### SUPPLIED RECORDS
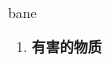 
\begin{frame}
{\huge bane}
\begin{center}
\begin{enumerate}\Large
  \item \textbf{有害的物质}
\end{enumerate}
\end{center}
\end{frame}
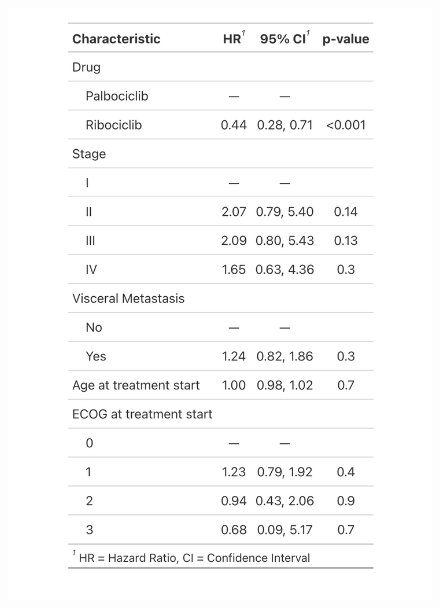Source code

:\begin{figure}[ht]
{    \includegraphics[width=\linewidth]{figures/table_cox_2.jpg.jpeg}%
  }
\end{figure}


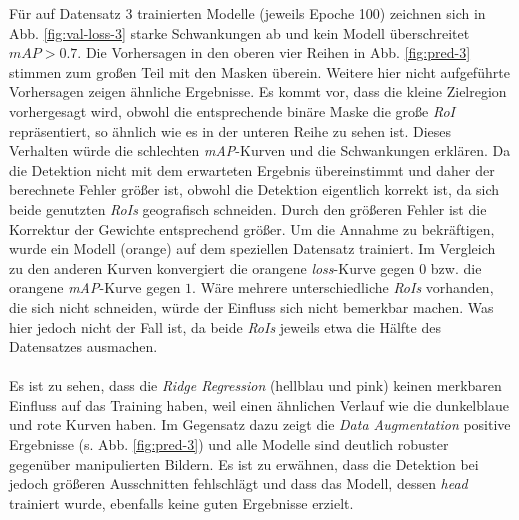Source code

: Für auf Datensatz 3 trainierten Modelle (jeweils Epoche 100) zeichnen sich in  Abb. \ref{fig:val-loss-3} starke Schwankungen ab und kein Modell überschreitet $mAP>0.7$. Die Vorhersagen in den oberen vier Reihen in Abb. \ref{fig:pred-3} stimmen zum großen Teil mit den Masken überein. Weitere hier nicht aufgeführte Vorhersagen zeigen ähnliche Ergebnisse. Es kommt vor, dass die kleine Zielregion vorhergesagt wird, obwohl die entsprechende binäre Maske die große \textit{RoI} repräsentiert, so ähnlich wie es in der unteren Reihe zu sehen ist. Dieses Verhalten würde die schlechten \textit{mAP}-Kurven und die Schwankungen erklären. Da die Detektion nicht mit dem erwarteten Ergebnis übereinstimmt und daher der berechnete Fehler größer ist, obwohl die Detektion eigentlich korrekt ist, da sich beide genutzten \textit{RoIs} geografisch schneiden. Durch den größeren Fehler ist die Korrektur der Gewichte entsprechend größer. Um die Annahme zu bekräftigen, wurde ein Modell (orange) auf dem speziellen Datensatz trainiert. Im Vergleich zu den anderen Kurven konvergiert die orangene \textit{loss}-Kurve gegen $0$ bzw. die orangene \textit{mAP}-Kurve gegen $1$. Wäre mehrere unterschiedliche \textit{RoIs} vorhanden, die sich nicht schneiden, würde der Einfluss sich nicht bemerkbar machen. Was hier jedoch nicht der Fall ist, da beide \textit{RoIs} jeweils etwa die Hälfte des Datensatzes ausmachen.
\\\\
Es ist zu sehen, dass die \textit{Ridge Regression} (hellblau und pink) keinen merkbaren Einfluss auf das Training haben, weil einen ähnlichen Verlauf wie die dunkelblaue und rote Kurven haben. Im Gegensatz dazu zeigt die \textit{Data Augmentation} positive Ergebnisse (s. Abb. \ref{fig:pred-3}) und alle Modelle sind deutlich robuster gegenüber manipulierten Bildern. Es ist zu erwähnen, dass die Detektion bei jedoch größeren Ausschnitten fehlschlägt und dass das Modell, dessen \textit{head} trainiert wurde, ebenfalls keine guten Ergebnisse erzielt.

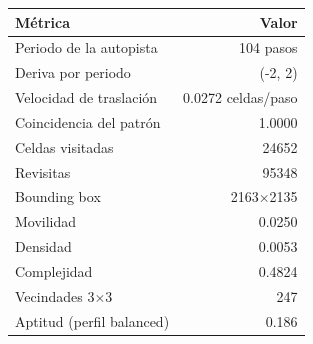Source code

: \begin{tabular}{lr}
\toprule
M\'etrica & Valor \\
\midrule
Periodo de la autopista & 104 pasos \\
Deriva por periodo & (-2, 2) \\
Velocidad de traslaci\'on & 0.0272 celdas/paso \\
Coincidencia del patr\'on & 1.0000 \\
Celdas visitadas & 24652 \\
Revisitas & 95348 \\
Bounding box & 2163$\times$2135 \\
Movilidad & 0.0250 \\
Densidad & 0.0053 \\
Complejidad & 0.4824 \\
Vecindades 3$\times$3 & 247 \\
Aptitud (perfil balanced) & 0.186 \\
\bottomrule
\end{tabular}
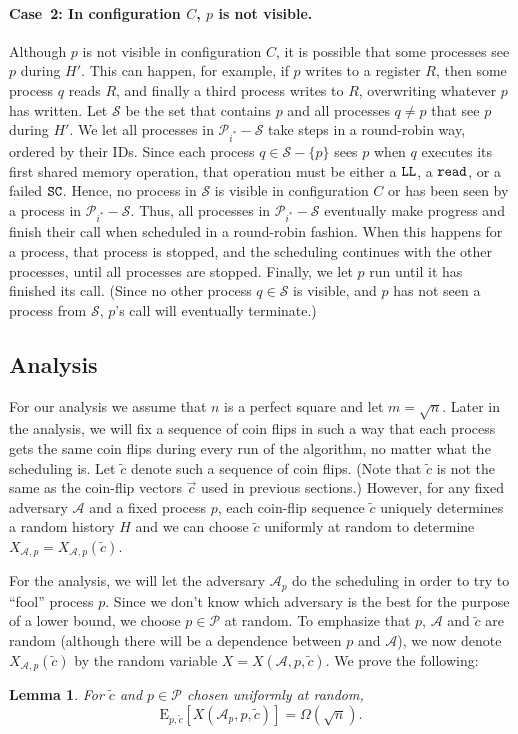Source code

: \documentclass[11pt,letterpaper]{article}
\makeatletter
\providecommand{\@Exp}{{\mathrm{E}}}
\newcommand{\Exp}[2][]{\@Exp_{#1}\left[{#2}\right]}
\def\read{\text{\tt read}\xspace}
\newcommand{\SC}{\text{\tt SC}\xspace}
\newcommand{\LL}{\text{\tt LL}\xspace}
\newtheorem{lemma}[theorem]{Lemma}
\renewcommand{\AA}{\mathcal{A}}
\newcommand{\PP}{\mathcal{P}}
\renewcommand{\SS}{\mathcal{S}}
\newcommand{\vc}{{\vec{c}}}
\newcommand{\tc}{{\tilde{c}}}
\makeatother
\begin{document}
\paragraph{Case~2: In configuration $C$, $p$ is not visible.}
Although $p$ is not visible in configuration $C$, it is possible that some processes see $p$ during $H'$.
This can happen, for example, if $p$ writes to a register $R$, then some process $q$ reads $R$, and finally a third process writes to $R$, overwriting whatever $p$ has written.
Let $\SS$ be the set that contains $p$ and all processes $q\neq p$ that see $p$ during $H'$.
We let all processes in $\PP_{i^\ast}-\SS$ take steps in a round-robin way, ordered by their IDs.
Since each process $q\in\SS-\{p\}$ sees $p$ when $q$ executes its first shared memory operation, that operation must be either a $\LL$, a $\read$, or a failed $\SC$.
Hence, no process in $\SS$ is visible in configuration $C$ or has been seen by a process in $\PP_{i^\ast}-\SS$.
Thus, all processes in $\PP_{i^\ast}-\SS$ eventually make progress and finish their \FAI{} call when scheduled in a round-robin fashion.
When this happens for a process, that process is stopped, and the scheduling continues with the other processes, until all processes are stopped.
Finally, we let $p$ run until it has finished its \FAI{} call.
(Since no other process $q\in\SS$ is visible, and $p$ has not seen a process from $\SS$, $p$'s \FAI{} call will eventually terminate.)


\subsection{Analysis}
\label{analysis.subsec}
For our analysis we assume that $n$ is a perfect square and let $m=\sqrt{n}$.
Later in the analysis, we will fix a sequence of coin flips in such a way that each process gets the same coin flips during every run of the algorithm, no matter what the scheduling is.
Let $\tc$ denote such a sequence of coin flips.
(Note that $\tc$ is not the same as the coin-flip vectors $\vc$ used in previous sections.)
However, for any fixed adversary $\AA$ and a fixed process $p$, each coin-flip sequence $\tc$ uniquely determines a random history $H$ and we can choose $\tc$ uniformly  at random to determine $X_{\AA,p}=X_{\AA,p}(\tc)$.

For the analysis, we will let the adversary $\AA_p$ do the scheduling in order to try to ``fool'' process $p$.
Since we don't know which adversary is the best for the purpose of a lower bound, we choose $p\in\PP$ at random.
To emphasize that $p$, $\AA$ and $\tc$ are random (although there will be a dependence between $p$ and $\AA$), we now denote $X_{\AA,p}(\tc)$ by the random variable $X=X(\AA,p,\tc)$.
We prove the following:
\begin{lemma}\label{lem:weak-adversary-main}
  For $\tc$ and $p\in\PP$ chosen uniformly at random,
  \begin{displaymath}
  \Exp[p,\tc]{X(\AA_p,p,\tc)}=\Omega(\sqrt{n}).
  \end{displaymath}
\end{lemma}
\end{document}

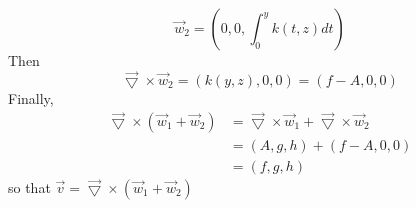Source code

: \documentclass[11pt]{article}
\theoremstyle{definition}
\begin{document}
\begin{equation}
\overrightarrow{w}_2 = \left( 0,0, \int_0^y k \left( t, z \right) dt \right)
\end{equation}
Then
\begin{equation}
\overrightarrow{\bigtriangledown} \times \overrightarrow{w}_2 = \left( k \left( y,z \right) , 0 , 0 \right) = \left( f-A,0,0 \right)
\end{equation}
Finally,
\begin{equation}
\begin{split}
\overrightarrow{\bigtriangledown} \times \left( \overrightarrow{w}_1 + \overrightarrow{w}_2 \right) & =
\overrightarrow{\bigtriangledown} \times \overrightarrow{w}_1 + \overrightarrow{\bigtriangledown} \times \overrightarrow{w}_2 \\
& = \left( A , g, h \right) + \left( f - A, 0 , 0 \right) \\
& = \left( f,g,h \right)
\end{split}
\end{equation}
so that $\overrightarrow{v} = \overrightarrow{\bigtriangledown} \times \left( \overrightarrow{w}_1 + \overrightarrow{w}_2 \right)$
\end{document}
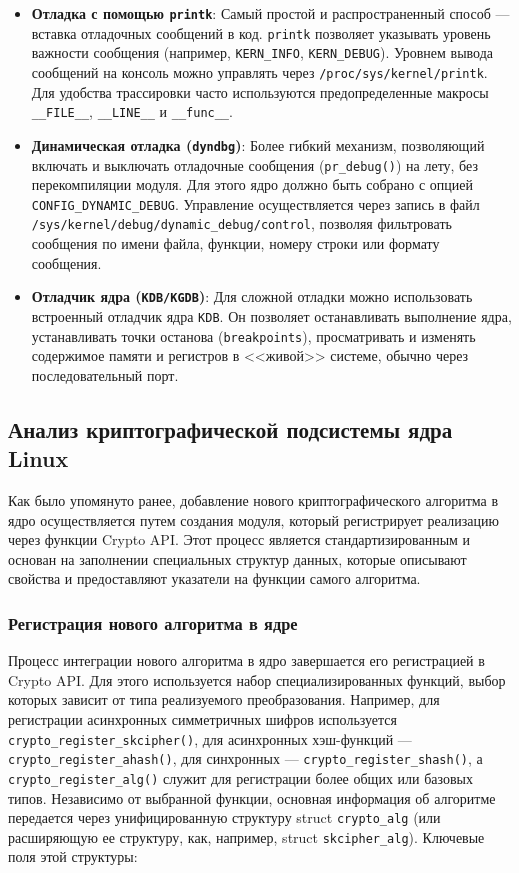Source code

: \begin{itemize}
    \item \textbf{Отладка с помощью \texttt{printk}}: Самый простой и распространенный способ --- вставка отладочных сообщений в код. \texttt{printk} позволяет указывать уровень важности сообщения (например, \texttt{KERN\_INFO}, \texttt{KERN\_DEBUG}). Уровнем вывода сообщений на консоль можно управлять через \texttt{/proc/sys/kernel/printk}. Для удобства трассировки часто используются предопределенные макросы \texttt{\_\_FILE\_\_}, \texttt{\_\_LINE\_\_} и \texttt{\_\_func\_\_}.

    \item \textbf{Динамическая отладка (\texttt{dyndbg})}: Более гибкий механизм, позволяющий включать и выключать отладочные сообщения (\texttt{pr\_debug()}) на лету, без перекомпиляции модуля. Для этого ядро должно быть собрано с опцией \texttt{CONFIG\_DYNAMIC\_DEBUG}. Управление осуществляется через запись в файл \texttt{/sys/kernel/debug/dynamic\_debug/control}, позволяя фильтровать сообщения по имени файла, функции, номеру строки или формату сообщения.

    \item \textbf{Отладчик ядра (\texttt{KDB/KGDB})}: Для сложной отладки можно использовать встроенный отладчик ядра \texttt{KDB}. Он позволяет останавливать выполнение ядра, устанавливать точки останова (\texttt{breakpoints}), просматривать и изменять содержимое памяти и регистров в <<живой>> системе, обычно через последовательный порт.
\end{itemize}


\subsection{Анализ криптографической подсистемы ядра Linux}

Как было упомянуто ранее, добавление нового криптографического алгоритма в ядро осуществляется путем создания модуля, который регистрирует реализацию через функции Crypto API.
Этот процесс является стандартизированным и основан на заполнении специальных структур данных, которые описывают свойства и предоставляют указатели на функции самого алгоритма.

\subsubsection{Регистрация нового алгоритма в ядре}

Процесс интеграции нового алгоритма в ядро завершается его регистрацией в Crypto API.
Для этого используется набор специализированных функций, выбор которых зависит от типа реализуемого преобразования.
Например, для регистрации асинхронных симметричных шифров используется \texttt{crypto_register_skcipher()}, для асинхронных хэш-функций — \texttt{crypto_register_ahash()}, для синхронных — \texttt{crypto_register_shash()}, а \texttt{crypto_register_alg()} служит для регистрации более общих или базовых типов.
Независимо от выбранной функции, основная информация об алгоритме передается через унифицированную структуру struct \texttt{crypto_alg} (или расширяющую ее структуру, как, например, struct \texttt{skcipher_alg}).
Ключевые поля этой структуры:


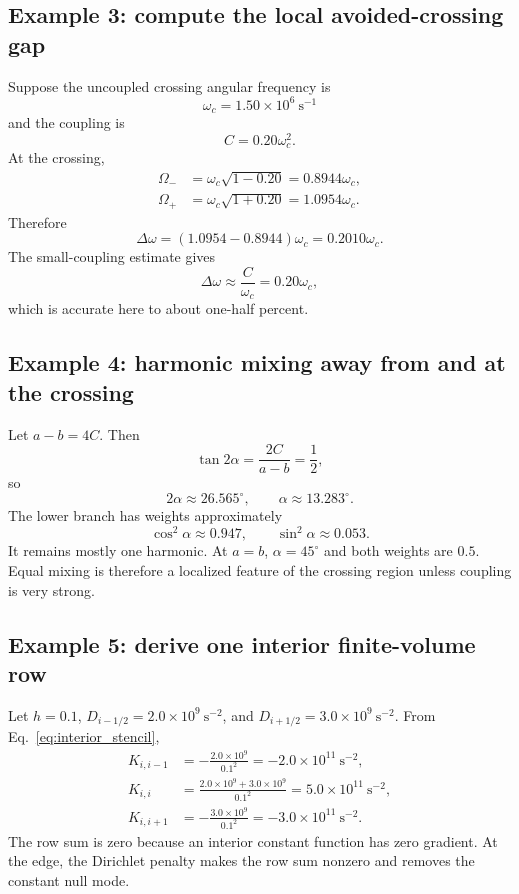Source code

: \subsection{Example 3: compute the local avoided-crossing gap}
Suppose the uncoupled crossing angular frequency is
\begin{equation}
\omega_c=1.50\times10^6\ \mathrm{s^{-1}}
\end{equation}
and the coupling is
\begin{equation}
C=0.20\omega_c^2.
\end{equation}
At the crossing,
\begin{align}
\Omega_-&=\omega_c\sqrt{1-0.20}=0.8944\omega_c,\\
\Omega_+&=\omega_c\sqrt{1+0.20}=1.0954\omega_c.
\end{align}
Therefore
\begin{equation}
\Delta\omega=(1.0954-0.8944)\omega_c=0.2010\omega_c.
\end{equation}
The small-coupling estimate gives
\begin{equation}
\Delta\omega\approx\frac{C}{\omega_c}=0.20\omega_c,
\end{equation}
which is accurate here to about one-half percent.

\subsection{Example 4: harmonic mixing away from and at the crossing}
Let $a-b=4C$. Then
\begin{equation}
\tan2\alpha=\frac{2C}{a-b}=\frac{1}{2},
\end{equation}
so
\begin{equation}
2\alpha\approx26.565^\circ,
\qquad
\alpha\approx13.283^\circ.
\end{equation}
The lower branch has weights approximately
\begin{equation}
\cos^2\alpha\approx0.947,
\qquad
\sin^2\alpha\approx0.053.
\end{equation}
It remains mostly one harmonic. At $a=b$, $\alpha=45^\circ$ and both weights are $0.5$. Equal mixing is therefore a localized feature of the crossing region unless coupling is very strong.

\subsection{Example 5: derive one interior finite-volume row}
Let $h=0.1$, $D_{i-1/2}=2.0\times10^9\ \mathrm{s^{-2}}$, and $D_{i+1/2}=3.0\times10^9\ \mathrm{s^{-2}}$. From Eq.~\eqref{eq:interior_stencil},
\begin{align}
K_{i,i-1}&=-\frac{2.0\times10^9}{0.1^2}=-2.0\times10^{11}\ \mathrm{s^{-2}},\\
K_{i,i}&=\frac{2.0\times10^9+3.0\times10^9}{0.1^2}=5.0\times10^{11}\ \mathrm{s^{-2}},\\
K_{i,i+1}&=-\frac{3.0\times10^9}{0.1^2}=-3.0\times10^{11}\ \mathrm{s^{-2}}.
\end{align}
The row sum is zero because an interior constant function has zero gradient. At the edge, the Dirichlet penalty makes the row sum nonzero and removes the constant null mode.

### TASK STATEMENT
Transcribe nothing except the lines from the one with "Suppose the uncoupled" through the end of the data above, each exactly as it appears.

### TASK RESULT
Suppose the uncoupled crossing angular frequency is
\begin{equation}
\omega_c=1.50\times10^6\ \mathrm{s^{-1}}
\end{equation}
and the coupling is
\begin{equation}
C=0.20\omega_c^2.
\end{equation}
At the crossing,
\begin{align}
\Omega_-&=\omega_c\sqrt{1-0.20}=0.8944\omega_c,\\
\Omega_+&=\omega_c\sqrt{1+0.20}=1.0954\omega_c.
\end{align}
Therefore
\begin{equation}
\Delta\omega=(1.0954-0.8944)\omega_c=0.2010\omega_c.
\end{equation}
The small-coupling estimate gives
\begin{equation}
\Delta\omega\approx\frac{C}{\omega_c}=0.20\omega_c,
\end{equation}
which is accurate here to about one-half percent.

\subsection{Example 4: harmonic mixing away from and at the crossing}
Let $a-b=4C$. Then
\begin{equation}
\tan2\alpha=\frac{2C}{a-b}=\frac{1}{2},
\end{equation}
so
\begin{equation}
2\alpha\approx26.565^\circ,
\qquad
\alpha\approx13.283^\circ.
\end{equation}
The lower branch has weights approximately
\begin{equation}
\cos^2\alpha\approx0.947,
\qquad
\sin^2\alpha\approx0.053.
\end{equation}
It remains mostly one harmonic. At $a=b$, $\alpha=45^\circ$ and both weights are $0.5$. Equal mixing is therefore a localized feature of the crossing region unless coupling is very strong.

\subsection{Example 5: derive one interior finite-volume row}
Let $h=0.1$, $D_{i-1/2}=2.0\times10^9\ \mathrm{s^{-2}}$, and $D_{i+1/2}=3.0\times10^9\ \mathrm{s^{-2}}$. From Eq.~\eqref{eq:interior_stencil},
\begin{align}
K_{i,i-1}&=-\frac{2.0\times10^9}{0.1^2}=-2.0\times10^{11}\ \mathrm{s^{-2}},\\
K_{i,i}&=\frac{2.0\times10^9+3.0\times10^9}{0.1^2}=5.0\times10^{11}\ \mathrm{s^{-2}},\\
K_{i,i+1}&=-\frac{3.0\times10^9}{0.1^2}=-3.0\times10^{11}\ \mathrm{s^{-2}}.
\end{align}
The row sum is zero because an interior constant function has zero gradient. At the edge, the Dirichlet penalty makes the row sum nonzero and removes the constant null mode.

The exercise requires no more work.